**Required work:**
Write out every record in full, keeping each character exactly as it is.

**Dataset extract:**
=== Begin Enclosure ===
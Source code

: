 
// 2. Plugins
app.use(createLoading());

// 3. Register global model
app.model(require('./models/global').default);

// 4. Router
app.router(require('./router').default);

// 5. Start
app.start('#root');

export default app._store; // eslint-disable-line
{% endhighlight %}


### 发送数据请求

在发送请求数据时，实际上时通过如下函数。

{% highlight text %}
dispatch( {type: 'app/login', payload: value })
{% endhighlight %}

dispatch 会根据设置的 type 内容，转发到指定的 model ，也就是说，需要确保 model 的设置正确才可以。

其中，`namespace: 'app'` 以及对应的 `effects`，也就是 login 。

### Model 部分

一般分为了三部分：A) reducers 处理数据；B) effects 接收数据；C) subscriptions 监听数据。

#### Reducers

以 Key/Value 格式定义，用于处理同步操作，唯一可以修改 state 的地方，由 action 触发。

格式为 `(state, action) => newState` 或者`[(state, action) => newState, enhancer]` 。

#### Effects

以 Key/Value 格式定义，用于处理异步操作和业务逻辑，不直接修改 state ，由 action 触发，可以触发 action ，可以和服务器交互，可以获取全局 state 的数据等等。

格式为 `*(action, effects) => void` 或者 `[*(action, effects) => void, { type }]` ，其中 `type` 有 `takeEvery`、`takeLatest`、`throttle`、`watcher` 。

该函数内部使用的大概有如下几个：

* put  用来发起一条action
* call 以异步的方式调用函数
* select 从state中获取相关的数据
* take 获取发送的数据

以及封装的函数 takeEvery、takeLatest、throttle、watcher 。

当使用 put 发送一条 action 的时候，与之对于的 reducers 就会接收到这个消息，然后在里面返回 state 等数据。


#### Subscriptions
=== End Enclosure ===
**Answer for the task:**
Source code

: 
// 2. Plugins
app.use(createLoading());

// 3. Register global model
app.model(require('./models/global').default);

// 4. Router
app.router(require('./router').default);

// 5. Start
app.start('#root');

export default app._store; // eslint-disable-line
{% endhighlight %}


### 发送数据请求

在发送请求数据时，实际上时通过如下函数。

{% highlight text %}
dispatch( {type: 'app/login', payload: value })
{% endhighlight %}

dispatch 会根据设置的 type 内容，转发到指定的 model ，也就是说，需要确保 model 的设置正确才可以。

其中，`namespace: 'app'` 以及对应的 `effects`，也就是 login 。

### Model 部分

一般分为了三部分：A) reducers 处理数据；B) effects 接收数据；C) subscriptions 监听数据。

#### Reducers

以 Key/Value 格式定义，用于处理同步操作，唯一可以修改 state 的地方，由 action 触发。

格式为 `(state, action) => newState` 或者`[(state, action) => newState, enhancer]` 。

#### Effects

以 Key/Value 格式定义，用于处理异步操作和业务逻辑，不直接修改 state ，由 action 触发，可以触发 action ，可以和服务器交互，可以获取全局 state 的数据等等。

格式为 `*(action, effects) => void` 或者 `[*(action, effects) => void, { type }]` ，其中 `type` 有 `takeEvery`、`takeLatest`、`throttle`、`watcher` 。

该函数内部使用的大概有如下几个：

* put  用来发起一条action
* call 以异步的方式调用函数
* select 从state中获取相关的数据
* take 获取发送的数据

以及封装的函数 takeEvery、takeLatest、throttle、watcher 。

当使用 put 发送一条 action 的时候，与之对于的 reducers 就会接收到这个消息，然后在里面返回 state 等数据。


#### Subscriptions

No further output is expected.